Thyroiditis — subacute, postpartum, and silent — is a self-limited triphasic destructive process (thyrotoxic → euthyroid → hypothyroid → recovery) characterized by low radioactive iodine uptake, treated with symptomatic beta-blockade in the thyrotoxic phase and levothyroxine in the hypothyroid phase when symptomatic, planning pregnancy, lactating, or TSH >10 — never with methimazole.

Board pearl: Three painless thyrotoxic patients walk into the clinic — one just delivered, one started pembrolizumab, one is on amiodarone — all three get propranolol, none get methimazole, and all three need a hypothyroid-phase plan and lifelong TSH surveillance.

Distinguish the three: tender thyroid + high ESR + post-viral = subacute; painless + recent pregnancy + TPO+ = postpartum; painless + drug trigger (lithium, amiodarone type 2, ICI, interferon) = silent.
Diagnostic anchor: low RAIU (or low-vascularity ultrasound + negative TRAb when imaging contraindicated) plus elevated thyroglobulin separates thyroiditis from Graves' and from factitious thyrotoxicosis.
Treatment by phase: propranolol for thyrotoxic symptoms; NSAIDs (subacute) or steroids (severe subacute, type 2 AIT, refractory ICI); levothyroxine for symptomatic hypothyroid phase with planned 6–12 month withdrawal trial.

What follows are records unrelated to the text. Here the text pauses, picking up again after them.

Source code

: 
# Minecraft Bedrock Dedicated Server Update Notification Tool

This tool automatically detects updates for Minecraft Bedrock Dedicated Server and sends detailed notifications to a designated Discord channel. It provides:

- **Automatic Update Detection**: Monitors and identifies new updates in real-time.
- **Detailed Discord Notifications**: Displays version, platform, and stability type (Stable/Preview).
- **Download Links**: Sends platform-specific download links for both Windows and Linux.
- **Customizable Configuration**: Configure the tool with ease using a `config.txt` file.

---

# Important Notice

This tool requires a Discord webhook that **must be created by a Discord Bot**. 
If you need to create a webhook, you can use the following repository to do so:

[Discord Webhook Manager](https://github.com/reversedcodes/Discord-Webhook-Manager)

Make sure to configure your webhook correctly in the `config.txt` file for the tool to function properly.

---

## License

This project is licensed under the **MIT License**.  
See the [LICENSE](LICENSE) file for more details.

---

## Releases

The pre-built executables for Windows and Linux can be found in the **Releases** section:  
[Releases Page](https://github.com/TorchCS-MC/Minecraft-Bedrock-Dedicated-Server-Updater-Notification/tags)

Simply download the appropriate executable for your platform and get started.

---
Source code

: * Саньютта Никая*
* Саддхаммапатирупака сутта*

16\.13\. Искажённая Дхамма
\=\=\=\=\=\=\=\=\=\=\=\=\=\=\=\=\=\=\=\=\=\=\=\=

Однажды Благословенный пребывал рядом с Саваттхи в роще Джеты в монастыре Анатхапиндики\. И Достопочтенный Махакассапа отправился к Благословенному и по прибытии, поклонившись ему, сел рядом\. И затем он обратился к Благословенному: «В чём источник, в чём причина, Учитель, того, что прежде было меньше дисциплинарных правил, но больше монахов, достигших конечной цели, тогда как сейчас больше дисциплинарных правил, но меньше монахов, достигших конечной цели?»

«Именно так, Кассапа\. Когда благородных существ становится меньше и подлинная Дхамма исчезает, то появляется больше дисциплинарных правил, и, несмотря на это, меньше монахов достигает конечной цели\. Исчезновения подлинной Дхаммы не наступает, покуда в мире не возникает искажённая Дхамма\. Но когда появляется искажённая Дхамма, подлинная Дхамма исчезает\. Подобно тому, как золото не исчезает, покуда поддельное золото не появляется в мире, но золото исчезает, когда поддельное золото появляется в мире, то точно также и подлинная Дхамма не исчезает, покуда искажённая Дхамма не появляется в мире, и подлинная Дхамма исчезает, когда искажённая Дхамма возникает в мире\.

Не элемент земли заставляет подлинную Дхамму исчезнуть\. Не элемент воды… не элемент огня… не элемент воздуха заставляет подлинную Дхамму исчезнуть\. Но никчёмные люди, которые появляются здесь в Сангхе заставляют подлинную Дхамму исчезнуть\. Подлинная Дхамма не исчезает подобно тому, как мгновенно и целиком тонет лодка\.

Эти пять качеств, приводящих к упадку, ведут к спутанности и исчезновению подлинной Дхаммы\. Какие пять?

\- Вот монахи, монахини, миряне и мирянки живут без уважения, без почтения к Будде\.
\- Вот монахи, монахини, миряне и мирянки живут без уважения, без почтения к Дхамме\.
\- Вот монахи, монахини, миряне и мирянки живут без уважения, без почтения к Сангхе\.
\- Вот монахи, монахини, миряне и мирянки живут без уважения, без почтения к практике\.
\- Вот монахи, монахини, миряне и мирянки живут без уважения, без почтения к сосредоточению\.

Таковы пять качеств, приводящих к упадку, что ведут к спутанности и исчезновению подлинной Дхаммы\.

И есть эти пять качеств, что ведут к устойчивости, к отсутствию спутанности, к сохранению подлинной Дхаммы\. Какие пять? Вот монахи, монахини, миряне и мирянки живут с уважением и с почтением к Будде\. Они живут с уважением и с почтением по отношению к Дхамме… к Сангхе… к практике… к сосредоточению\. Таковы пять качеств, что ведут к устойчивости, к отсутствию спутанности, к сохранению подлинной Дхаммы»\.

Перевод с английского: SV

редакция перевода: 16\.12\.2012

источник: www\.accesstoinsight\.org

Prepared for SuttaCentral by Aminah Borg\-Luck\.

Long-term plan: annual TSH lifelong (5–40% develop permanent hypothyroidism), preconception counseling and serial postpartum TSH for women with PPT or TPO Ab+ (70% recurrence), ECG at diagnosis if age >60 or palpitations to capture AF, and proactive monitoring at 6–12 week intervals to manage the phase transitions before they generate ED visits.